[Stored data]
Content starts

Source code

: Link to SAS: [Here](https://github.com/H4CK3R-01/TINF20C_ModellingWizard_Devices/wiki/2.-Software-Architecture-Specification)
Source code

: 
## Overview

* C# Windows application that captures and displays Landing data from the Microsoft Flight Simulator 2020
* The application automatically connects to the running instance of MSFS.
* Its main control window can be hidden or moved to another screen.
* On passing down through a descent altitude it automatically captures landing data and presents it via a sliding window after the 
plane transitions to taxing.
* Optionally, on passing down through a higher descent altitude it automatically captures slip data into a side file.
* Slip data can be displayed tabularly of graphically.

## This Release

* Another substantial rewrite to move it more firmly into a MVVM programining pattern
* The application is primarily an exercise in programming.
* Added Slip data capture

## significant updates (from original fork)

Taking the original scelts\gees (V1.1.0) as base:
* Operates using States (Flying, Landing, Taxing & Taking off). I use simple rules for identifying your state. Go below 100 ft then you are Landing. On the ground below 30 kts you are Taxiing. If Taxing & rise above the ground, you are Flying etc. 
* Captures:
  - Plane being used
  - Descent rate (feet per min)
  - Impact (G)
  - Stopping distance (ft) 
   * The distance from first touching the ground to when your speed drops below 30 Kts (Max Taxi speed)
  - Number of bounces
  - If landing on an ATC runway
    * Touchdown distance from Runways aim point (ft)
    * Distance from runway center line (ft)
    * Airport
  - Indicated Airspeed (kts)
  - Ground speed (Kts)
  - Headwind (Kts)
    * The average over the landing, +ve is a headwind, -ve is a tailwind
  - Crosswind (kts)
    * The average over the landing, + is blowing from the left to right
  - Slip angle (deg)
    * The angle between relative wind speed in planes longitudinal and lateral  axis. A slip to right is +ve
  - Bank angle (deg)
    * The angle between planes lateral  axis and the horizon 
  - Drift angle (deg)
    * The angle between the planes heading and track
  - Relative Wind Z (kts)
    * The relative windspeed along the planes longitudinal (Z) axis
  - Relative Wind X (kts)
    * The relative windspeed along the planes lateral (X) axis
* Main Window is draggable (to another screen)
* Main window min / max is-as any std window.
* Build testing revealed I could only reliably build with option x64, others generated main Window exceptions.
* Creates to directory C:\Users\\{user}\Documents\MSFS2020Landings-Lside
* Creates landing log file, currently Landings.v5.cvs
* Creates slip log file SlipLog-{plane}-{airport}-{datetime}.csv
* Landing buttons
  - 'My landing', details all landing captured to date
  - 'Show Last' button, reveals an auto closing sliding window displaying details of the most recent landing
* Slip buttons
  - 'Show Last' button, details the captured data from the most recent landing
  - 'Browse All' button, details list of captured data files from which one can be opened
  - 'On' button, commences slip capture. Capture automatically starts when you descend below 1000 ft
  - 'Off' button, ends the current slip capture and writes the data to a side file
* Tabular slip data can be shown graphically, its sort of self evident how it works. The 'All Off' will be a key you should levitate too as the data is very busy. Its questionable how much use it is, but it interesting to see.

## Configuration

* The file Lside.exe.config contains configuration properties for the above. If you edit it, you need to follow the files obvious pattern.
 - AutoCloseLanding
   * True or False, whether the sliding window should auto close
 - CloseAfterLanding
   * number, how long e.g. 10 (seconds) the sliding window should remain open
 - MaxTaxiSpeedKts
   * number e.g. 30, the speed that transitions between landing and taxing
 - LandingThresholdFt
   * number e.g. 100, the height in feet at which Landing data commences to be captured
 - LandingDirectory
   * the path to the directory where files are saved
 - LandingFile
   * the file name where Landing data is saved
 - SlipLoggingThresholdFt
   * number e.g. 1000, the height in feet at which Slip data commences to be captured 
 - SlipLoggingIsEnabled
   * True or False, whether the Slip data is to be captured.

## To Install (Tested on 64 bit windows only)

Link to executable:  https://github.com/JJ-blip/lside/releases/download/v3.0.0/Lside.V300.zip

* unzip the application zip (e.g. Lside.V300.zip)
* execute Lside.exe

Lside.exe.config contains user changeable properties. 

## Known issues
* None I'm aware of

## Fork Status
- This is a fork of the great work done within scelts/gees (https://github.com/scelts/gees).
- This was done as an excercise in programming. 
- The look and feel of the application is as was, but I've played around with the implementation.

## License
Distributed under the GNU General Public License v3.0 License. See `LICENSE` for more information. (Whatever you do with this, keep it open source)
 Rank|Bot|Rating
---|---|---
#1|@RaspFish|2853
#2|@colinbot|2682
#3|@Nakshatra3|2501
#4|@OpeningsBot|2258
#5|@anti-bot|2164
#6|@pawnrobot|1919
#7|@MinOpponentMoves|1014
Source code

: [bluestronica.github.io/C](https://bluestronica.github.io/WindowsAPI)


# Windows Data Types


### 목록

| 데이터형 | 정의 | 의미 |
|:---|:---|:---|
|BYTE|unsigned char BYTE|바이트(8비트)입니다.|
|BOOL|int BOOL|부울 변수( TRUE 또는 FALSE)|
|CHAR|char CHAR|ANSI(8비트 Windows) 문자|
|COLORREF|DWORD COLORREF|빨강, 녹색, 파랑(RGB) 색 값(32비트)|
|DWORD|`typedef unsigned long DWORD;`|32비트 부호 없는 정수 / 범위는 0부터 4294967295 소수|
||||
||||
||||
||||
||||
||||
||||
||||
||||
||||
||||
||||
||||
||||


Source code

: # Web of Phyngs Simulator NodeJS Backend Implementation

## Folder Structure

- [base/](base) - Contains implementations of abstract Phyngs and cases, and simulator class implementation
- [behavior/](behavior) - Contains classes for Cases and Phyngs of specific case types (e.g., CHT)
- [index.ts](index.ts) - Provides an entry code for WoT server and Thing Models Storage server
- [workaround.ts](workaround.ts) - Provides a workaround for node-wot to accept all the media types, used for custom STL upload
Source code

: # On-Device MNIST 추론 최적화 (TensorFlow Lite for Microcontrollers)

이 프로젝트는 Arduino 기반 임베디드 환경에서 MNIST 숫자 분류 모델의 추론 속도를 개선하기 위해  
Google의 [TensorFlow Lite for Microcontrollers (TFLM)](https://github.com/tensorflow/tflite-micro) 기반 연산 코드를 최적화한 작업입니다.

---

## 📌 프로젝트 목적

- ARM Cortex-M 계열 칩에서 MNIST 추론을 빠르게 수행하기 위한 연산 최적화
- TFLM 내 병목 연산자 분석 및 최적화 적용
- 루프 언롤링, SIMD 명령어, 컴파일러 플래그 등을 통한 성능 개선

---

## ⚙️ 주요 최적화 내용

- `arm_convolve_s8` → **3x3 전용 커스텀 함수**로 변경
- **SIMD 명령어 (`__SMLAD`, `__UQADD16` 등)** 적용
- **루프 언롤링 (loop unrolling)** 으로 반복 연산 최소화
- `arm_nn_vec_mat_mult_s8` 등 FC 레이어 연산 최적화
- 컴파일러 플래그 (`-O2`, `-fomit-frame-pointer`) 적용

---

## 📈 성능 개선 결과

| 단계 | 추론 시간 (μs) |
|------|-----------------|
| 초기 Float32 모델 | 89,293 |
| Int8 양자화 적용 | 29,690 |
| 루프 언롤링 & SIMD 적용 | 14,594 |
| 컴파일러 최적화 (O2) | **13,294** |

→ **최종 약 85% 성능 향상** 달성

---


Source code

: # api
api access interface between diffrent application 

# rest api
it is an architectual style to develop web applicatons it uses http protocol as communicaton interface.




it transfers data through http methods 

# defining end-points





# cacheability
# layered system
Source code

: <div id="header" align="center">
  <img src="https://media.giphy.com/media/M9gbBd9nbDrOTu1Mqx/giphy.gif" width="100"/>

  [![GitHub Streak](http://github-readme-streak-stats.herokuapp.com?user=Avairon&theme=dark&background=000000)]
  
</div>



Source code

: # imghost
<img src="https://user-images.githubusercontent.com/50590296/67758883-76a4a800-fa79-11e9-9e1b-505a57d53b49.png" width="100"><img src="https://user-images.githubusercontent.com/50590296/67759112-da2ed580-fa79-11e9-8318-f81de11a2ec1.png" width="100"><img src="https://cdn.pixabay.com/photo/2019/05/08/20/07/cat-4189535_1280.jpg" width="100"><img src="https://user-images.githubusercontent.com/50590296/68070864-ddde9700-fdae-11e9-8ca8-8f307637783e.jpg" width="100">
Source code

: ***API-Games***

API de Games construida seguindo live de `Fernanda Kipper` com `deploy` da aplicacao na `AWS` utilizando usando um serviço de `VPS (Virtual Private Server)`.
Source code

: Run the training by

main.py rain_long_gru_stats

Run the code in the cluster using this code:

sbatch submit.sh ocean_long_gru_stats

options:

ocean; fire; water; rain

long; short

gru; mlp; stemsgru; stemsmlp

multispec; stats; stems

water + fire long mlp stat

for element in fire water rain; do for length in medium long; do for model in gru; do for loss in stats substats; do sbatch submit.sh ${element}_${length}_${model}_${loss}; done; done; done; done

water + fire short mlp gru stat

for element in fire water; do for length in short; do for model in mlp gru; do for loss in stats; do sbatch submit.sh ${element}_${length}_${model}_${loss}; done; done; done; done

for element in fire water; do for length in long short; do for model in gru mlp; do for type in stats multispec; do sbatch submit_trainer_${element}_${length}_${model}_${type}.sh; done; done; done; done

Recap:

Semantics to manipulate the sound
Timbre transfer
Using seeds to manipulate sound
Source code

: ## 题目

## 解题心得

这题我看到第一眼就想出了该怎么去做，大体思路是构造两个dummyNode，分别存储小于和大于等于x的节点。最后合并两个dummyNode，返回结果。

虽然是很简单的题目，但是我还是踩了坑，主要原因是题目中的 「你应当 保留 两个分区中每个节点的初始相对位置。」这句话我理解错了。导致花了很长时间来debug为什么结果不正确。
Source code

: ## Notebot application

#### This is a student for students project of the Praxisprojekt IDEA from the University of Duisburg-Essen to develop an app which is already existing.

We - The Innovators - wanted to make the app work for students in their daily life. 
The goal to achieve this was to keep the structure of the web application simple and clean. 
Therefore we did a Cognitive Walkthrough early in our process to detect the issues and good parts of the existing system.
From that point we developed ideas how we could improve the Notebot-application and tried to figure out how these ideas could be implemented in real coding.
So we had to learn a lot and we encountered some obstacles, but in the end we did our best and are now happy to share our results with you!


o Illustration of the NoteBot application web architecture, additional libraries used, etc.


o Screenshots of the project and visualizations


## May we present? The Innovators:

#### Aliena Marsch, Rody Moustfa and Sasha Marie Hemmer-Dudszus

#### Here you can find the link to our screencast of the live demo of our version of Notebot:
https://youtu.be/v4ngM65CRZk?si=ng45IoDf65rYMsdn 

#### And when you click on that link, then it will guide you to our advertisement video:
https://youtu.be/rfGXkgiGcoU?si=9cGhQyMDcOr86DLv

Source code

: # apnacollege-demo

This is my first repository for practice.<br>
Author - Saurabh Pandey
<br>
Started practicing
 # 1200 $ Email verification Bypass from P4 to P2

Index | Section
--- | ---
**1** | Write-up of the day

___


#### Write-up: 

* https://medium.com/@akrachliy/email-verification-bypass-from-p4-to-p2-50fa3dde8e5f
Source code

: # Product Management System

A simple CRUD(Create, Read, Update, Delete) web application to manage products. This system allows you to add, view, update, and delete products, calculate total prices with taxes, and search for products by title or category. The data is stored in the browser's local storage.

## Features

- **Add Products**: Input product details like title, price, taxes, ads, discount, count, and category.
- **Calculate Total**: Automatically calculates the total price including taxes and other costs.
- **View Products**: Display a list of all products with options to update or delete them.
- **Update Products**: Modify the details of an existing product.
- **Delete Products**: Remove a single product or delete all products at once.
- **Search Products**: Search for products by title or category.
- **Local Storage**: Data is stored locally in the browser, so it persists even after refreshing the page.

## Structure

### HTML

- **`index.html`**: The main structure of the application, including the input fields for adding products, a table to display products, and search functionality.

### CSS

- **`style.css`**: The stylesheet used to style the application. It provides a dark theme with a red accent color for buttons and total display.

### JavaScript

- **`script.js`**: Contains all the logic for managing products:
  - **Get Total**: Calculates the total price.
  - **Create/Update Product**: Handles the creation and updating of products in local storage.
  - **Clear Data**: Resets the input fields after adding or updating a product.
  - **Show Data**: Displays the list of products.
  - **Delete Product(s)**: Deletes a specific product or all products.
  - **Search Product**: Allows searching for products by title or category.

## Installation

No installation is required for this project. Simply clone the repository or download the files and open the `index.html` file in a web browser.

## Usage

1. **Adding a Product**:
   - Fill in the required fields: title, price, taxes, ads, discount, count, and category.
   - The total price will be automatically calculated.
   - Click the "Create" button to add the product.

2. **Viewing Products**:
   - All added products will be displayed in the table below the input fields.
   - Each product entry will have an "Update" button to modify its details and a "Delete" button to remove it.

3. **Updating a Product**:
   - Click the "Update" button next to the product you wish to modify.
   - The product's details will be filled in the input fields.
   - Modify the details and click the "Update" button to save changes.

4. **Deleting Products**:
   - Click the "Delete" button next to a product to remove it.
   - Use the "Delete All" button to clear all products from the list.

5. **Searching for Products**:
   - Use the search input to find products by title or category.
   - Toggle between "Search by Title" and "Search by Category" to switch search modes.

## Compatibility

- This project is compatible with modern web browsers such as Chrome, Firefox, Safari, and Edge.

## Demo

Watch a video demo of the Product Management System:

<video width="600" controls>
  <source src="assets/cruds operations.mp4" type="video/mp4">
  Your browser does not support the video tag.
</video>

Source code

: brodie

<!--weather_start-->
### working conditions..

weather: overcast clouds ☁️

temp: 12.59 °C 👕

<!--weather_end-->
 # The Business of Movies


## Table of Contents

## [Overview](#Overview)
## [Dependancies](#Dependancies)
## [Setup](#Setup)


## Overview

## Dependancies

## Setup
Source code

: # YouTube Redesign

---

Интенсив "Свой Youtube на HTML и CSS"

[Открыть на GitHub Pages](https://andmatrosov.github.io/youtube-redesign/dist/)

Content ends

◆ **What to do**: From the records above, print exactly the lines that run from the line with "- **Local Storage**: Data" to the line with "- **Show Data**: Displays", inclusive.

◆ **Answer area**:
- **Local Storage**: Data is stored locally in the browser, so it persists even after refreshing the page.

## Structure

### HTML

- **`index.html`**: The main structure of the application, including the input fields for adding products, a table to display products, and search functionality.

### CSS

- **`style.css`**: The stylesheet used to style the application. It provides a dark theme with a red accent color for buttons and total display.

### JavaScript

- **`script.js`**: Contains all the logic for managing products:
  - **Get Total**: Calculates the total price.
  - **Create/Update Product**: Handles the creation and updating of products in local storage.
  - **Clear Data**: Resets the input fields after adding or updating a product.
  - **Show Data**: Displays the list of products.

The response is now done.